There are a lot of paths you can take when it comes to qualifying as a Heavy Goods Vehicle driver. ¬†Anyone that hopes to operate vehicles of that ilk on a professional basis requires rigorous training and an adequate licence. There are several different forms of HGV and LGV licences however, allowing you to pick and choose which you’re best suited for.

1 – Driver CPC

Driver Certificate Of Professional Competence is a standard qualification that all potential HGV drivers must meet if they intend to drive on a pro basis. To obtain your Driver CPC, you’ll need to participate in a four part exam that consists of equal amounts of practical testing and theory.
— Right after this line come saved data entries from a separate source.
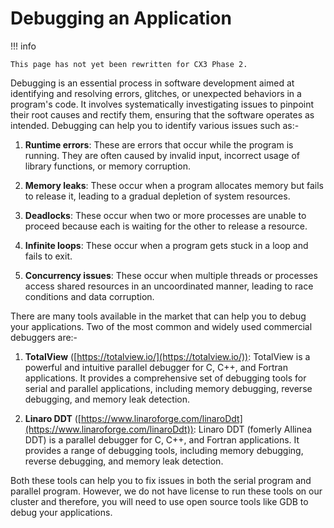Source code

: # Debugging an Application

!!! info

    This page has not yet been rewritten for CX3 Phase 2.

Debugging is an essential process in software development aimed at identifying and resolving errors, glitches, or unexpected behaviors in a program's code. It involves systematically investigating issues to pinpoint their root causes and rectify them, ensuring that the software operates as intended. Debugging can help you to identify various issues such as:-

1. **Runtime errors**: These are errors that occur while the program is running. They are often caused by invalid input, incorrect usage of library functions, or memory corruption.

2. **Memory leaks**: These occur when a program allocates memory but fails to release it, leading to a gradual depletion of system resources.

3. **Deadlocks**: These occur when two or more processes are unable to proceed because each is waiting for the other to release a resource.

4. **Infinite loops**: These occur when a program gets stuck in a loop and fails to exit.

5. **Concurrency issues**: These occur when multiple threads or processes access shared resources in an uncoordinated manner, leading to race conditions and data corruption.

There are many tools available in the market that can help you to debug your applications. Two of the most common and widely used commercial debuggers are:-

1. **TotalView** ([https://totalview.io/](https://totalview.io/)): TotalView is a powerful and intuitive parallel debugger for C, C++, and Fortran applications. It provides a comprehensive set of debugging tools for serial and parallel applications, including memory debugging, reverse debugging, and memory leak detection.

2. **Linaro DDT** ([https://www.linaroforge.com/linaroDdt](https://www.linaroforge.com/linaroDdt)): Linaro DDT (fomerly Allinea DDT) is a parallel debugger for C, C++, and Fortran applications. It provides a range of debugging tools, including memory debugging, reverse debugging, and memory leak detection.

Both these tools can help you to fix issues in both the serial program and parallel program. However, we do not have license to run these tools on our cluster and therefore, you will need to use open source tools like GDB to debug your applications.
Once you’ve been granted the qualification, you’ll also need to go through over 30 hours of training every 5 years. The validity of your Driver CPC relies upon being able to pass all examinations from that point forward.

2 – Category C1

Category C1 is the most basic form of HGV training you can aim for after your Driver CPC. The licence is akin to the regular UK driver’s licence, merely one step up. It will grant you the ability to drive Heavy Goods Vehicles as long as their gross weight is lighter than 7.5 tonnes. There aren’t many limits regarding the vehicle’s form; tractor trailers, trucks and lorries all apply. It’s also worth noting that any driver that passed their initial test before 1997 has a C1 class licence by default, so be sure to double check that date if you’re interested in HGV driving.

3 – Category C

Category C licences give access to vehicles that are over 3.5 tonnes. There’s a limit of 32 tonnes in gross weight however. Category C licences are also referred to as Class 2 in some instances. This classification is typically reserved for vehicles that have their cab and trailer permanently attached. The obvious example is the standard lorry. The vehicle weight itself is limited to under 750 kilograms. Many see a Category C licence as a stepping stone that helps bridge the gap towards a Category C & E. It must also be noted that only adults 18 years and older are applicable.

4 – Category C & E

Finally, the Category C & E is a highly comprehensive form of HGV licence. With this classification, you will be given the right to operate draw bar or articulated vehicles. The E in the title represents “entitlement” and this allows for vehicles that are over 750 kilograms to be driven. You might also see this type of licence being referred to as Class 1. All types of large goods vehicles are covered by it, including double-wide trailers.

Each license’s status is fairly set in stone, but the particulars can vary at times. As such, make sure you do your research in order to keep informed.